Trump also defended the monuments of Confederate-era leaders — the people who went to war in an effort to maintain slavery in the United States — that are widely being taken down, both quietly and with fanfare, in cities around the nation for glorifying the greatest stain on American history.
And Trump defended himself, saying his painfully slow response to condemning white supremacy after the riots was a result of him needing to “get the facts” before speaking quickly — even though that has not stopped him from making hasty remarks in previous incidents in which the alleged perpetrators were not white.
Trump’s comments came during his first visit to his New York home, Trump Tower, since the inauguration — a place where he feels emboldened and to which he returned almost nightly during his presidential campaign.
His frustrated remarks, held in the ornate gold lobby of his tower, came after a dizzying day on Twitter for the president and at a time when his legislative agenda is stalled. Trump on Tuesday used his Twitter account to promote a conspiracy theorist who has pushed hoaxes about Melania Trump, to again endorse violence against the journalists of a news agency, and to deride business leaders who left his councils because of his weak response to the events of Charlottesville.

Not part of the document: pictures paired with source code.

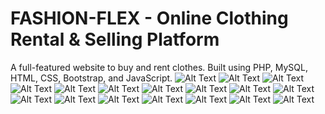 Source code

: # FASHION-FLEX - Online Clothing Rental & Selling Platform
A full-featured website to buy and rent clothes. Built using PHP, MySQL, HTML, CSS, Bootstrap, and JavaScript.
![Alt Text](https://raw.githubusercontent.com/KEERTI930/FASHION-FLEX-Online-Clothing-Rental-Selling-Platform/37d3b87b2ffcea031bd4e8f29264842e0686e16a/login.png)
![Alt Text](https://raw.githubusercontent.com/KEERTI930/FASHION-FLEX-Online-Clothing-Rental-Selling-Platform/1e54b7c1447d2dfe2faefff5b4d71c0efb44b6ae/signup.png)
![Alt Text](https://github.com/KEERTI930/FASHION-FLEX-Online-Clothing-Rental-Selling-Platform/blob/main/Screenshot%20(95).png?raw=true)
![Alt Text](https://github.com/KEERTI930/FASHION-FLEX-Online-Clothing-Rental-Selling-Platform/blob/main/Screenshot%20(96).png?raw=true)
![Alt Text](https://github.com/KEERTI930/FASHION-FLEX-Online-Clothing-Rental-Selling-Platform/blob/main/Screenshot%20(123).png?raw=true)
![Alt Text](https://github.com/KEERTI930/FASHION-FLEX-Online-Clothing-Rental-Selling-Platform/blob/main/Screenshot%20(99).png?raw=true)
![Alt Text](https://github.com/KEERTI930/FASHION-FLEX-Online-Clothing-Rental-Selling-Platform/blob/main/Screenshot%20(100).png?raw=true)
![Alt Text](https://github.com/KEERTI930/FASHION-FLEX-Online-Clothing-Rental-Selling-Platform/blob/main/Screenshot%20(103).png?raw=true)
![Alt Text](https://github.com/KEERTI930/FASHION-FLEX-Online-Clothing-Rental-Selling-Platform/blob/main/Screenshot%20(105).png?raw=true)
![Alt Text](https://github.com/KEERTI930/FASHION-FLEX-Online-Clothing-Rental-Selling-Platform/blob/main/Screenshot%20(107).png?raw=true)
![Alt Text](https://github.com/KEERTI930/FASHION-FLEX-Online-Clothing-Rental-Selling-Platform/blob/main/Screenshot%20(109).png?raw=true)
![Alt Text](https://github.com/KEERTI930/FASHION-FLEX-Online-Clothing-Rental-Selling-Platform/blob/main/Screenshot%20(118).png?raw=true)
![Alt Text](https://github.com/KEERTI930/FASHION-FLEX-Online-Clothing-Rental-Selling-Platform/blob/main/Screenshot%20(119).png?raw=true)
![Alt Text](https://github.com/KEERTI930/FASHION-FLEX-Online-Clothing-Rental-Selling-Platform/blob/main/Screenshot%20(124).png?raw=true)
![Alt Text](https://github.com/KEERTI930/FASHION-FLEX-Online-Clothing-Rental-Selling-Platform/blob/main/Screenshot%20(132).png?raw=true)
![Alt Text](https://github.com/KEERTI930/FASHION-FLEX-Online-Clothing-Rental-Selling-Platform/blob/main/Screenshot%20(130).png?raw=true)
![Alt Text](https://github.com/KEERTI930/FASHION-FLEX-Online-Clothing-Rental-Selling-Platform/blob/main/Screenshot%20(131).png?raw=true)
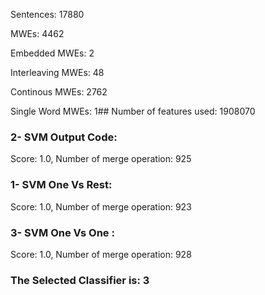 Sentences: 17880

MWEs: 4462

Embedded MWEs: 2

Interleaving MWEs: 48

Continous MWEs: 2762

Single Word MWEs: 1## Number of features used: 1908070

### 2- SVM Output Code: 
Score: 1.0, Number of merge operation: 925
### 1- SVM One Vs Rest: 
Score: 1.0, Number of merge operation: 923
### 3- SVM One Vs One : 
Score: 1.0, Number of merge operation: 928
### The Selected Classifier is: 3
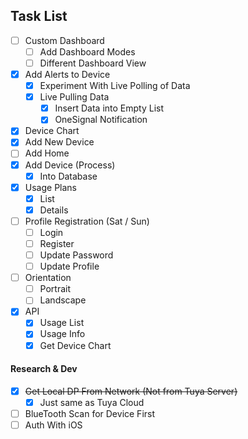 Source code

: ## Task List
- [ ] Custom Dashboard
  - [ ] Add Dashboard Modes
  - [ ] Different Dashboard View
- [x] Add Alerts to Device
  - [x] Experiment With Live Polling of Data
  - [x] Live Pulling Data
    - [x] Insert Data into Empty List
    - [x] OneSignal Notification
- [x] Device Chart
- [x] Add New Device
- [ ] Add Home
- [x] Add Device (Process)
  - [x] Into Database
- [x] Usage Plans
  - [x] List
  - [x] Details
- [ ] Profile Registration (Sat / Sun)
  - [ ] Login
  - [ ] Register
  - [ ] Update Password
  - [ ] Update Profile

- [ ] Orientation
  - [ ] Portrait
  - [ ] Landscape
- [x] API
  - [x] Usage List
  - [x] Usage Info
  - [x] Get Device Chart

#### Research & Dev
- [x] ~~Get Local DP From Network (Not from Tuya Server)~~
  - [x] Just same as Tuya Cloud
- [ ] BlueTooth Scan for Device First
- [ ] Auth With iOS
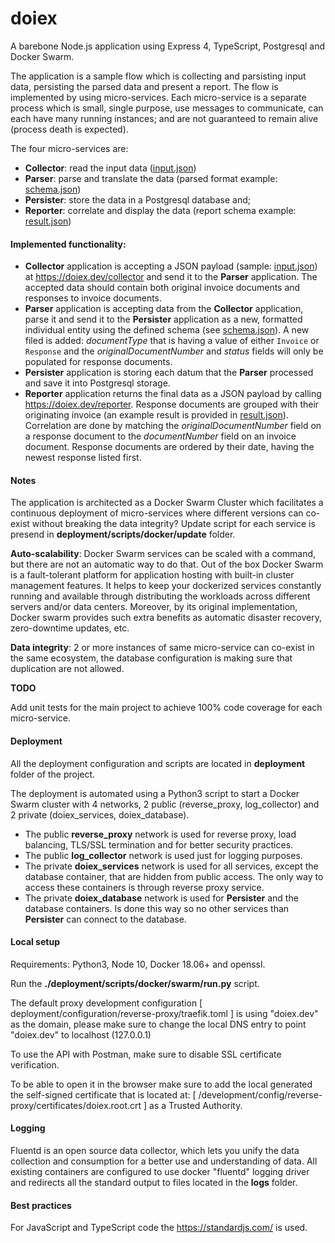 # doiex

A barebone Node.js application using Express 4, TypeScript, Postgresql and Docker Swarm.

The application is a sample flow which is collecting and parsisting input data, persisting the parsed data and present a report. The flow is implemented by using micro-services. Each micro-service is a separate process which is small, single purpose, use messages to communicate, can each have many running instances; and are not guaranteed to remain alive (process death is expected).

The four micro-services are:
  * **Collector**: read the input data ([input.json](resources/input.json))
  * **Parser**: parse and translate the data (parsed format example: [schema.json](resources/schema.json))
  * **Persister**: store the data in a Postgresql database and;
  * **Reporter**: correlate and display the data (report schema example: [result.json](resources/result.json))


#### Implemented functionality:
  * __Collector__ application is accepting a JSON payload (sample: [input.json](resources/input.json)) at https://doiex.dev/collector and send it to the __Parser__ application. The accepted data should contain both original invoice documents and responses to invoice documents.
  * __Parser__ application is accepting data from the __Collector__ application, parse it and send it to the __Persister__ application as a new, formatted individual entity using the defined schema (see [schema.json](resources/schema.json)).  A new filed is added: *documentType* that is having a value of either `Invoice` or `Response` and the *originalDocumentNumber* and *status* fields will only be populated for response documents.
  * __Persister__ application is storing each datum that the __Parser__ processed and save it into Postgresql storage.
  * __Reporter__ application returns the final data as a JSON payload by calling https://doiex.dev/reporter.  Response documents are grouped with their originating invoice (an example result is provided in [result.json](resources/result.json)). Correlation are done by matching the *originalDocumentNumber* field on a response document to the *documentNumber* field on an invoice document.  Response documents are ordered by their date, having the newest response listed first.

#### Notes

The application is architected as a Docker Swarm Cluster which facilitates a continuous deployment of micro-services where different versions can co-exist without breaking the data integrity? Update script for each service is presend in __deployment/scripts/docker/update__ folder.

__Auto-scalability__:
Docker Swarm services can be scaled with a command, but there are not an automatic way to do that. Out of the box Docker Swarm is a fault-tolerant platform for application hosting with built-in cluster management features. It helps to keep your dockerized services constantly running and available through distributing the workloads across different servers and/or data centers. Moreover, by its original implementation, Docker swarm provides such extra benefits as automatic disaster recovery, zero-downtime updates, etc.

__Data integrity__:
2 or more instances of same micro-service can co-exist in the same ecosystem, the database configuration is making sure that duplication are not allowed.

__TODO__

Add unit tests for the main project to achieve 100% code coverage for each micro-service.

#### Deployment

All the deployment configuration and scripts are located in __deployment__ folder of the project.

The deployment is automated using a Python3 script to start a Docker Swarm cluster with 4 networks, 2 public (reverse_proxy, log_collector) and 2 private (doiex_services, doiex_database).

- The public __reverse_proxy__ network is used for reverse proxy, load balancing, TLS/SSL termination and for better security practices.
- The public __log_collector__ network is used just for logging purposes.
- The private __doiex_services__ network is used for all services, except the database container, that are hidden from public access. The only way to access these containers is through reverse proxy service.
- The private __doiex_database__ network is used for __Persister__ and the database containers. Is done this way so no other services than __Persister__ can connect to the database.

#### Local setup

Requirements: Python3, Node 10, Docker 18.06+ and openssl.

Run the __./deployment/scripts/docker/swarm/run.py__ script.

The default proxy development configuration [ deployment/configuration/reverse-proxy/traefik.toml ] is using "doiex.dev" as the domain, please make sure to change the local DNS entry to point "doiex.dev" to localhost (127.0.0.1)

To use the API with Postman, make sure to disable SSL certificate verification.

To be able to open it in the browser make sure to add the local generated the self-signed certificate that is located at: [ /development/config/reverse-proxy/certificates/doiex.root.crt ] as a Trusted Authority.  

#### Logging

Fluentd is an open source data collector, which lets you unify the data collection and consumption for a better use and understanding of data. All existing containers are configured to use docker "fluentd" logging driver and redirects all the standard output to files located in the __logs__ folder.


#### Best practices

For JavaScript and TypeScript code the https://standardjs.com/ is used.
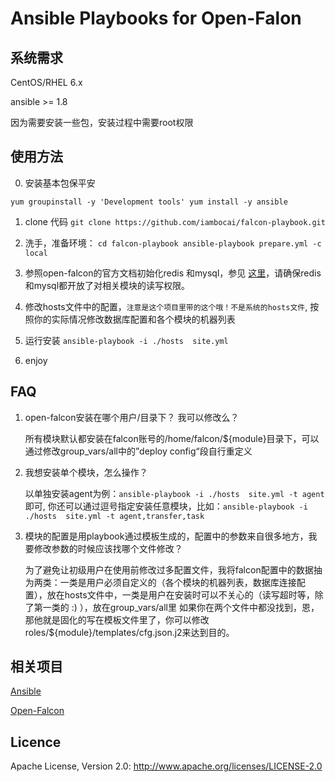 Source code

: Ansible Playbooks for Open-Falon
====================================

系统需求
------------------------------------

CentOS/RHEL 6.x

ansible >= 1.8

因为需要安装一些包，安装过程中需要root权限

使用方法
------------------------------------
0. 安装基本包保平安

`
	yum groupinstall -y 'Development tools'
	yum install -y ansible
`

1. clone 代码
`
	git clone https://github.com/iambocai/falcon-playbook.git
`

2.  洗手，准备环境：
`
	cd falcon-playbook
	ansible-playbook prepare.yml -c local
`
	
3.   参照open-falcon的官方文档初始化redis 和mysql，参见 [这里](http://book.open-falcon.com/zh/install/prepare.html)，请确保redis和mysql都开放了对相关模块的读写权限。

4.   修改hosts文件中的配置，`注意是这个项目里带的这个哦！不是系统的hosts文件`, 按照你的实际情况修改数据库配置和各个模块的机器列表

5. 运行安装
`
	  ansible-playbook -i ./hosts  site.yml
`

6. enjoy


FAQ
------------------------------------
1.  open-falcon安装在哪个用户/目录下？ 我可以修改么？

	所有模块默认都安装在falcon账号的/home/falcon/${module}目录下，可以通过修改group_vars/all中的”deploy config“段自行重定义
	
2.  我想安装单个模块，怎么操作？

	以单独安装agent为例：`ansible-playbook -i ./hosts  site.yml -t agent` 即可, 你还可以通过逗号指定安装任意模块，比如：`ansible-playbook -i ./hosts  site.yml -t agent,transfer,task` 

3. 模块的配置是用playbook通过模板生成的，配置中的参数来自很多地方，我要修改参数的时候应该找哪个文件修改？

	为了避免让初级用户在使用前修改过多配置文件，我将falcon配置中的数据抽为两类：一类是用户必须自定义的（各个模块的机器列表，数据库连接配置），放在hosts文件中，一类是用户在安装时可以不关心的（读写超时等，除了第一类的 :) ），放在group_vars/all里
	如果你在两个文件中都没找到，恩，那他就是固化的写在模板文件里了，你可以修改roles/${module}/templates/cfg.json.j2来达到目的。


相关项目
------------------------------------

[Ansible](http://www,ansible.com)

[Open-Falcon](http://www.open-falcon.com)

Licence
------------------------------------
Apache License, Version 2.0: http://www.apache.org/licenses/LICENSE-2.0
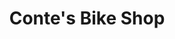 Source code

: ---
title: "Conte's Bike Shop"
url: /washington/contes-bike-shop-wisconsin-avenue-northwest/
shop: Fahrrad
--- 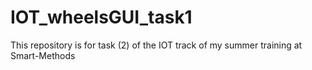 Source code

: # IOT_wheelsGUI_task1
This repository is for task (2) of the IOT track of my summer training at Smart-Methods
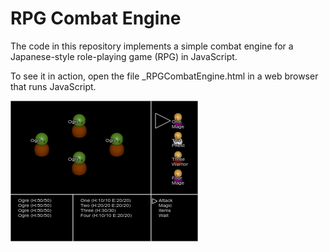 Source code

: RPG Combat Engine
=================

The code in this repository implements a simple combat engine for a Japanese-style role-playing game (RPG) in JavaScript.  

To see it in action, open the file _RPGCombatEngine.html in a web browser that runs JavaScript.

![Screenshot](/Screenshot.png "Screenshot")
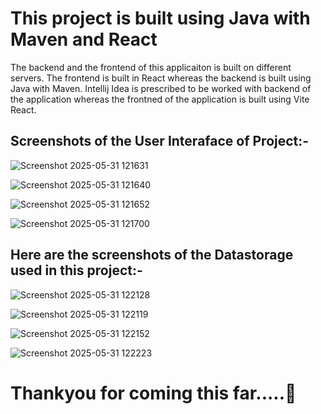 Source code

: <H1>This project is built using Java with Maven and React</H1>
<p>The backend and the frontend of this applicaiton is built on different servers. The frontend is built in React whereas the backend is built using Java with Maven. Intellij Idea is prescribed to be worked with backend of the application whereas the frontned of the application is built using Vite React.</p>
<h2>Screenshots of the User Interaface of Project:-</h2>

![Screenshot 2025-05-31 121631](https://github.com/user-attachments/assets/ee0e8511-ca8b-4de9-a43a-19cd08974cc3)

![Screenshot 2025-05-31 121640](https://github.com/user-attachments/assets/9457b47b-6364-4b5f-8905-471619b78e1f)

![Screenshot 2025-05-31 121652](https://github.com/user-attachments/assets/a0163917-60dc-4968-a946-5799aea7fb67)

![Screenshot 2025-05-31 121700](https://github.com/user-attachments/assets/ee7beb03-289c-4940-9342-10945314cff7)

<h2>Here are the screenshots of the Datastorage used in this project:- </h2>

![Screenshot 2025-05-31 122128](https://github.com/user-attachments/assets/b8adb0e1-824b-4bc4-993a-8234e62c67fc)

![Screenshot 2025-05-31 122119](https://github.com/user-attachments/assets/20832b52-759d-4021-b050-813a1ccaefc0)

![Screenshot 2025-05-31 122152](https://github.com/user-attachments/assets/4d3bcc82-7273-42db-ada6-d9f3f4c84e32)

![Screenshot 2025-05-31 122223](https://github.com/user-attachments/assets/61e8d2cb-f9bc-4391-b5a9-869f3ae91127)

<h1>Thankyou for coming this far.....💯</h1>
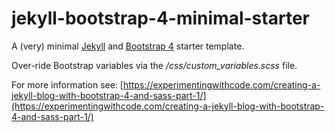 # jekyll-bootstrap-4-minimal-starter

A (very) minimal [Jekyll](https://jekyllrb.com/) and [Bootstrap 4](https://getbootstrap.com/) starter template.

Over-ride Bootstrap variables via the */css/custom_variables.scss* file.

For more information see: [https://experimentingwithcode.com/creating-a-jekyll-blog-with-bootstrap-4-and-sass-part-1/](https://experimentingwithcode.com/creating-a-jekyll-blog-with-bootstrap-4-and-sass-part-1/)
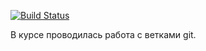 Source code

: [![Build Status](https://www.travis-ci.com/Slava1235/chapter_007.svg?branch=master)](https://www.travis-ci.com/Slava1235/chapter_007)


В курсе проводилась работа с ветками git.
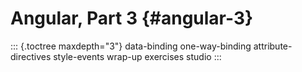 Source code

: # Angular, Part 3 {#angular-3}

::: {.toctree maxdepth="3"}
data-binding one-way-binding attribute-directives style-events wrap-up
exercises studio
:::
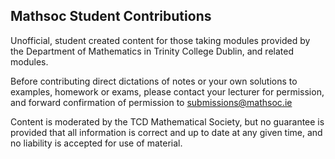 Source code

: ## Mathsoc Student Contributions
Unofficial, student created content for those taking modules provided by the 
Department of Mathematics in Trinity College Dublin, and related modules. 

Before contributing direct dictations of notes or your own solutions to examples, 
homework or exams, please contact your lecturer for permission, and forward 
confirmation of permission to submissions@mathsoc.ie

Content is moderated by the TCD Mathematical Society, but no guarantee is provided 
that all information is correct and up to date at any given time, and no liability 
is accepted for use of material.
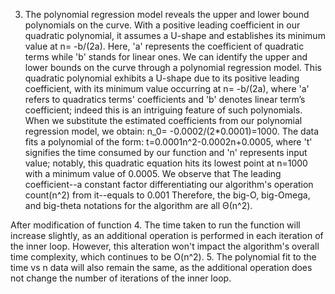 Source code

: 
3. The polynomial regression model reveals the upper and lower bound polynomials on the curve. With a positive leading coefficient in our quadratic polynomial, it assumes a U-shape and establishes its minimum value at n= -b/(2a). Here, 'a' represents the coefficient of quadratic terms while 'b' stands for linear ones.
We can identify the upper and lower bounds on the curve through a polynomial regression model. This quadratic polynomial exhibits a U-shape due to its positive leading coefficient, with its minimum value occurring at n= -b/(2a), where 'a' refers to quadratics terms' coefficients and 'b' denotes linear term’s coefficient;
indeed this is an intriguing feature of such polynomials. When we substitute the estimated coefficients from our polynomial regression model, we obtain: n_0= -0.0002/(2*0.0001)=1000.
The data fits a polynomial of the form: t=0.0001n^2-0.0002n+0.0005, where 't' signifies the time consumed by our function and 'n' represents input value; notably, this quadratic equation hits its lowest point at n=1000 with a minimum value of 0.0005.
We observe that The leading coefficient--a constant factor differentiating our algorithm's operation count(n^2) from it--equals to 0.001 Therefore, the big-O, big-Omega, and big-theta notations for the algorithm are all Θ(n^2).

After modification of function
4. The time taken to run the function will increase slightly, as an additional operation is performed in each iteration of the inner loop. However, this alteration won't impact the algorithm's overall time complexity, which continues to be O(n^2).
5. The polynomial fit to the time vs n data will also remain the same, as the additional operation does not change the number of iterations of the inner loop.
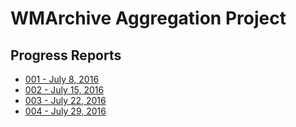 # WMArchive Aggregation Project

## Progress Reports

- [001 - July 8, 2016](001_2016-07-08.md)
- [002 - July 15, 2016](002_2016-07-15.md)
- [003 - July 22, 2016](003_2016-07-22.md)
- [004 - July 29, 2016](003_2016-07-29.md)
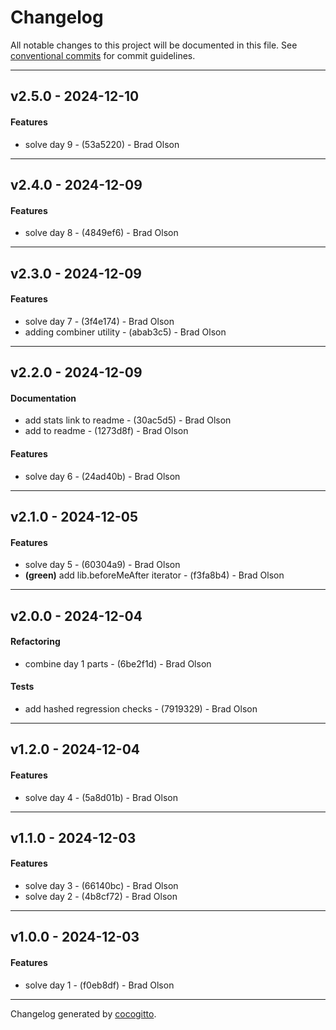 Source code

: # Changelog
All notable changes to this project will be documented in this file. See [conventional commits](https://www.conventionalcommits.org/) for commit guidelines.

- - -
## v2.5.0 - 2024-12-10
#### Features
- solve day 9 - (53a5220) - Brad Olson
- - -
## v2.4.0 - 2024-12-09
#### Features
- solve day 8 - (4849ef6) - Brad Olson
- - -
## v2.3.0 - 2024-12-09
#### Features
- solve day 7 - (3f4e174) - Brad Olson
- adding combiner utility - (abab3c5) - Brad Olson
- - -
## v2.2.0 - 2024-12-09
#### Documentation
- add stats link to readme - (30ac5d5) - Brad Olson
- add to readme - (1273d8f) - Brad Olson
#### Features
- solve day 6 - (24ad40b) - Brad Olson
- - -
## v2.1.0 - 2024-12-05
#### Features
- solve day 5 - (60304a9) - Brad Olson
- **(green)** add lib.beforeMeAfter iterator - (f3fa8b4) - Brad Olson
- - -
## v2.0.0 - 2024-12-04
#### Refactoring
- combine day 1 parts - (6be2f1d) - Brad Olson
#### Tests
- add hashed regression checks - (7919329) - Brad Olson
- - -
## v1.2.0 - 2024-12-04
#### Features
- solve day 4 - (5a8d01b) - Brad Olson
- - -
## v1.1.0 - 2024-12-03
#### Features
- solve day 3 - (66140bc) - Brad Olson
- solve day 2 - (4b8cf72) - Brad Olson
- - -
## v1.0.0 - 2024-12-03
#### Features
- solve day 1 - (f0eb8df) - Brad Olson
- - -

Changelog generated by [cocogitto](https://github.com/cocogitto/cocogitto).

Comparing Robert E. Lee to George Washington
Defending the purpose of Saturday’s march in Charlottesville — said to be the largest gathering of white supremacists in decades — Trump said people were just there to protest the removal of the Robert E. Lee statue.
He then equated Confederate leaders like Lee and Stonewall Jackson to George Washington and Thomas Jefferson, noting that the two presidents and Founding Fathers owned slaves.
“This week it’s Robert E. Lee, and this week, Stonewall Jackson,” Trump told reporters, echoing a line that’s been circulating among right-wing commentators in recent days. “Is it George Washington next? You have to ask yourself, where does it stop?”
“Are we going to take down statues to George Washington? How about Thomas Jefferson?” he continued. “What do you think of Thomas Jefferson? You like him. Good. Are we going to take down his statue? He was a major slave owner. You are changing history and culture.”
Defending white supremacist protesters
Trump then said, again, that both sides were to blame for the violence in Virginia over the weekend, repeating a similar remark he’d made Saturday in the immediate aftermath of the rallies.
“I’ve condemned neo-Nazis. I’ve condemned many different groups. Not all of those people were neo-Nazis, believe me,” Trump said Tuesday. “Not all of those people were white supremacists by any stretch.”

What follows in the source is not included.